A Constituição peruana estipula que o mandato presidencial é de cinco anos, mas nos últimos seis, o país teve outros tantos chefes de Estado. A esta demonstração de instabilidade política soma-se a constatação de que, desde 1990, todos os presidentes eleitos enfrentaram processos por corrupção. “Não é uma especificidade peruana”, alerta um politólogo. “É uma característica que o Peru partilha com os restantes países latinoamericanos”
Nos últimos 30 anos, o exercício da democracia no Peru tem tido consequências difíceis de digerir. Em funções ou a posteriori, todos os presidentes do país eleitos por sufrágio universal acabaram a contas com a justiça. Todos sem exceção.
O último caso tem no centro Pedro Castillo, de 53 anos, eleito chefe de Estado a 6 de junho de 2021 e deposto a 7 de dezembro de 2022, quando se preparava para ascender à categoria de ditador. Enquanto enfrentava, no Congresso, um processo de impugnação (impeachment), anunciou na televisão a intenção de dissolver aquele órgão legislativo e instalar um Governo de emergência, em que passaria a ter poderes reforçados.
Sem apoio da polícia e do exército, a tentativa de golpe falhou. Desde então, o país andino vive em ebulição, com protestos de rua que já provocaram 50 mortos. Esta semana, o estado de emergência foi prolongado mais um mês, em Lima (a capital) e noutras duas regiões do sul do país (Puno e Cusco).

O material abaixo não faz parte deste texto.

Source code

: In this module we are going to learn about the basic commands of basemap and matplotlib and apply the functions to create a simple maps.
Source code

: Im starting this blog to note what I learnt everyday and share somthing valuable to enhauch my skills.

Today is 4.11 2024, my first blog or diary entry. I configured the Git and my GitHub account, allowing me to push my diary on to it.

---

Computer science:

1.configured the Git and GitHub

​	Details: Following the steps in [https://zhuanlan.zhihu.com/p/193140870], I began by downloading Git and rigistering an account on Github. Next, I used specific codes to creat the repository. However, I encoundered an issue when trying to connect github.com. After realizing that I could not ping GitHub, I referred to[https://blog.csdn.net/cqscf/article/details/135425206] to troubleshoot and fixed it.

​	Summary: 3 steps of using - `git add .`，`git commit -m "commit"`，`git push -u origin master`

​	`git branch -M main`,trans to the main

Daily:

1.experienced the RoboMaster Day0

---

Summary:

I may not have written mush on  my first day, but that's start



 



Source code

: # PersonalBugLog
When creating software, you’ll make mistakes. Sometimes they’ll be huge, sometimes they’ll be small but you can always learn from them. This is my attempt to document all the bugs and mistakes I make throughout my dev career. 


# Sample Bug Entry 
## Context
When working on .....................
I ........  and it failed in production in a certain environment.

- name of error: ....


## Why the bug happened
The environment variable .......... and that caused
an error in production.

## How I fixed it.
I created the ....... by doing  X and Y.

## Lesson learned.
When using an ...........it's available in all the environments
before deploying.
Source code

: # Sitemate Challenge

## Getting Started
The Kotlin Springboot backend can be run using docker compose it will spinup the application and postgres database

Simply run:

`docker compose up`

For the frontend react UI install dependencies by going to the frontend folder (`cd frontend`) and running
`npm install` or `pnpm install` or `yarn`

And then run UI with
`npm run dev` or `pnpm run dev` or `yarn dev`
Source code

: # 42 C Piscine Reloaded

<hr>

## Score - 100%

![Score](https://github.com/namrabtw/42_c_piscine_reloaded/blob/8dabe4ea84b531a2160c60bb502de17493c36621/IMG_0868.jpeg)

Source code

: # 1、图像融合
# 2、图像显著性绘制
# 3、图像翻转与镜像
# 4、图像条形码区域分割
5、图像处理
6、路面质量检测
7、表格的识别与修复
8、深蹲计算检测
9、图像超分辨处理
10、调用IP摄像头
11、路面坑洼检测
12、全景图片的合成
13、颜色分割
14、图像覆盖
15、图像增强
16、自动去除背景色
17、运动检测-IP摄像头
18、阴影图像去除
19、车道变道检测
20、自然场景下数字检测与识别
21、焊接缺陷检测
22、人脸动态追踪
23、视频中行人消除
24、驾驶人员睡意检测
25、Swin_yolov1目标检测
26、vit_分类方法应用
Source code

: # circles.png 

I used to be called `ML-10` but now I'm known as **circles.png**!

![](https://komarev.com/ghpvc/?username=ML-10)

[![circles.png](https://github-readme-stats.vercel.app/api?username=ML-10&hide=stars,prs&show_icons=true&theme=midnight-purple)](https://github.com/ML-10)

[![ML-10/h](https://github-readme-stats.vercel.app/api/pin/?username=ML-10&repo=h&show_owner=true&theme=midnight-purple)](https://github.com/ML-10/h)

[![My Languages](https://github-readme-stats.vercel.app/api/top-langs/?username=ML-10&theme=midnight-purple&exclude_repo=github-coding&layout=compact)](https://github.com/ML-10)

Os manifestantes exigem um reset ao sistema político: a demissão de Dina Boluarte — vice-presidente de Castillo, que lhe sucedeu no cargo, e a quem chamam “assassina” em virtude das pessoas mortas nos protestos —, a dissolução do Congresso (“um ninho de ratos”, acusam) e a elaboração de uma nova Constituição.
Os protestos são apoiados pela CGTP Peru (a maior federação sindical nacional), pela maior associação de povos indígenas da Amazónia peruana e por organizações representativas de agricultores pobres. Os manifestantes pedem a libertação de Castillo, condenado a 18 meses de prisão preventiva por rebelião. “É um dos nossos”, “Ninguém me representa agora”, são frases ouvidas nas ruas do Peru, citadas em reportagens publicadas na imprensa.
A vítima tornada verdugo
Antigo professor, sindicalista e agricultor, sem experiência política prévia, Castillo venceu as eleições após apresentar-se ao eleitorado como vítima da elite económica peruana. Acabaria, porém, por deixar-se levar por alguns dos seus vícios.
Na América Latina, os problemas de sucessivos Presidentes com a justiça “não são especificidade peruana, antes característica que o Peru partilha com os restantes países latinoamericanos”, explica ao Expresso o politólogo argentino Ignacio Labaqui.
“No Brasil, Lula da Silva e os antigos presidentes Michel Temer e Collor de Melo foram acusados ou investigados por corrupção. Rafael Correa, ex-Presidente do Equador, também enfrenta acusações por corrupção. Na Argentina, Cristina Fernández de Kirchner foi recentemente condenada, em primeira instância, a seis anos de prisão num caso relacionado com obras públicas. O falecido ex-Presidente Carlos Menem também foi investigado. Nas Honduras, Juan Orlando Hernández foi extraditado para os Estados Unidos por acusações de narcotráfico. E Miguel Ángel Rodríguez, ex-Presidente da Costa Rica, também enfrentou acusações de corrupção. Lamentavelmente, é um fenómeno rompante na América Latina.”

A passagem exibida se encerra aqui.